* _What is being asked_: Once you reach the line containing "Once the user" in the data below, restate each line word for word up to and including the one containing "There are five".

[[ Given data open ]]

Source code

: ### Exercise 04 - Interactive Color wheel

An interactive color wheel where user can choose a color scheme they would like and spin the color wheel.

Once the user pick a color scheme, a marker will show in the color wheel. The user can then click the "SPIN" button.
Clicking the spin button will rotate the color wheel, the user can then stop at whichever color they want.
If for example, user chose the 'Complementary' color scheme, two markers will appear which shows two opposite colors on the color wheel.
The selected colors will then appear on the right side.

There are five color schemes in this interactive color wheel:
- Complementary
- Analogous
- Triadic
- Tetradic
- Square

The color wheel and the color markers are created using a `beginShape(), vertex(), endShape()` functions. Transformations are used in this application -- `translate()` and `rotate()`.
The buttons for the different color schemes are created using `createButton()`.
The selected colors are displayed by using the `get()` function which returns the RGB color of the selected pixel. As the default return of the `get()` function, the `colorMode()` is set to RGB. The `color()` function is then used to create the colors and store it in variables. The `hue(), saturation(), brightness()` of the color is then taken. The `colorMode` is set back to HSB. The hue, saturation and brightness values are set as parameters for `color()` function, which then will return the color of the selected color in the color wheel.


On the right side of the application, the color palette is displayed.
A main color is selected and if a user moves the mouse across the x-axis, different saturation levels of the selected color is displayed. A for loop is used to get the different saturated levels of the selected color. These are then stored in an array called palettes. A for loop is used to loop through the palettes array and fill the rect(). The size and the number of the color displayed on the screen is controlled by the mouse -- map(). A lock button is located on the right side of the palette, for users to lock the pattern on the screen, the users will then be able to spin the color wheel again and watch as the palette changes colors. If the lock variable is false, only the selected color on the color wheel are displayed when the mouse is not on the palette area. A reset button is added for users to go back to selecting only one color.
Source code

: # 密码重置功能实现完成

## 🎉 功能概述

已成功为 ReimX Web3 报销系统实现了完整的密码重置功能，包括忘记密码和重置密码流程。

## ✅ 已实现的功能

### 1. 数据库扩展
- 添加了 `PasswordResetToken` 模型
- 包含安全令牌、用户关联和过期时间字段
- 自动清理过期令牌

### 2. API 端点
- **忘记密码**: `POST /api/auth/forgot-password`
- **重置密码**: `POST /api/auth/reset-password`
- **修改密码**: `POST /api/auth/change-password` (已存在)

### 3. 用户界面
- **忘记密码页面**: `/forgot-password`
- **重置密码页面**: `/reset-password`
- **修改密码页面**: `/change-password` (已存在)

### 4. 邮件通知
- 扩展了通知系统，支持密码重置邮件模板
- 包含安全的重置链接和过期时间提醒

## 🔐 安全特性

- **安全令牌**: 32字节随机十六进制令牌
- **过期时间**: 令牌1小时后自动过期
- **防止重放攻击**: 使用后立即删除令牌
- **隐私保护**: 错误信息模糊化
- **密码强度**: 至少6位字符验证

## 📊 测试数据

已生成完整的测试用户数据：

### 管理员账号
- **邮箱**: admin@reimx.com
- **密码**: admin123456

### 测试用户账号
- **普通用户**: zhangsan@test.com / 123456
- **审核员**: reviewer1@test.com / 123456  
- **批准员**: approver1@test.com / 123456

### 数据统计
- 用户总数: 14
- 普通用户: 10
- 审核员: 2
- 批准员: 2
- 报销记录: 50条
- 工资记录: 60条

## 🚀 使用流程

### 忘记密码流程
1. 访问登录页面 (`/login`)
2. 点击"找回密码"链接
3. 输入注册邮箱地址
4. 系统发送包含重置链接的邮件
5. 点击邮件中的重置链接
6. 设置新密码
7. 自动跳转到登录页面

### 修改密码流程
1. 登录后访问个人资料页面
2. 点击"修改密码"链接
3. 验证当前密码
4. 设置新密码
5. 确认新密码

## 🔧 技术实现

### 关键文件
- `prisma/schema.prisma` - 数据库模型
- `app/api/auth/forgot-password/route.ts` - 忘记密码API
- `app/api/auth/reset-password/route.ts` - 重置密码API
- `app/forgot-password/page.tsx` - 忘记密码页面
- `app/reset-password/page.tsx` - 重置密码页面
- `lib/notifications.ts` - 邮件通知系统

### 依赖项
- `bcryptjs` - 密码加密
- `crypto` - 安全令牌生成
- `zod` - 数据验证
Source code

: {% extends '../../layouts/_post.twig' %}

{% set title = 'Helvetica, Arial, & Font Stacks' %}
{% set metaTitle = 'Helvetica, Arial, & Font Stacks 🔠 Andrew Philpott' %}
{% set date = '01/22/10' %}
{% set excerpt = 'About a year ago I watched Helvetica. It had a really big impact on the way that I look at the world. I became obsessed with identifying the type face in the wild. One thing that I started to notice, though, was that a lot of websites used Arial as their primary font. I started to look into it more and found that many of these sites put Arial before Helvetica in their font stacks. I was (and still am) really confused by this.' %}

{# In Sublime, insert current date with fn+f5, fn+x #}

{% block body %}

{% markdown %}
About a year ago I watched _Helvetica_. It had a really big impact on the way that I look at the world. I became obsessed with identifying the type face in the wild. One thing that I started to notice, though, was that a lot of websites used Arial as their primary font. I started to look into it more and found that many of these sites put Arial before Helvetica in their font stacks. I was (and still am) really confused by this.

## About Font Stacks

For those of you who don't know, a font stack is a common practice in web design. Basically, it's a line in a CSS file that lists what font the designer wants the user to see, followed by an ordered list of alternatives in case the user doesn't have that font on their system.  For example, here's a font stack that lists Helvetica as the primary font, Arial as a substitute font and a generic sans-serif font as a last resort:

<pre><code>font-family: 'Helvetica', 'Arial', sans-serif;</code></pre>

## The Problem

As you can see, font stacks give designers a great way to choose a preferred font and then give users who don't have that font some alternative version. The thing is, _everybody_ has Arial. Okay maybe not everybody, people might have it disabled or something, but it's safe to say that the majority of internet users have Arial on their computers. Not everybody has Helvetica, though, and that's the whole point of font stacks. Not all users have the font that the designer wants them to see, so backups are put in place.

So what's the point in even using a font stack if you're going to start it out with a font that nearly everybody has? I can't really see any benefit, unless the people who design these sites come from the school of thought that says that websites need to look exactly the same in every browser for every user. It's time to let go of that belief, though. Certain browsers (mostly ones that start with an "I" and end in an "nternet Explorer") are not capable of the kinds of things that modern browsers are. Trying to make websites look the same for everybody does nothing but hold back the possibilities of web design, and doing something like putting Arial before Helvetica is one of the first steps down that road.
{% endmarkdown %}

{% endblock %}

[[ Given data closed ]]

* _Exercise result_:
Once the user pick a color scheme, a marker will show in the color wheel. The user can then click the "SPIN" button.
Clicking the spin button will rotate the color wheel, the user can then stop at whichever color they want.
If for example, user chose the 'Complementary' color scheme, two markers will appear which shows two opposite colors on the color wheel.
The selected colors will then appear on the right side.

There are five color schemes in this interactive color wheel:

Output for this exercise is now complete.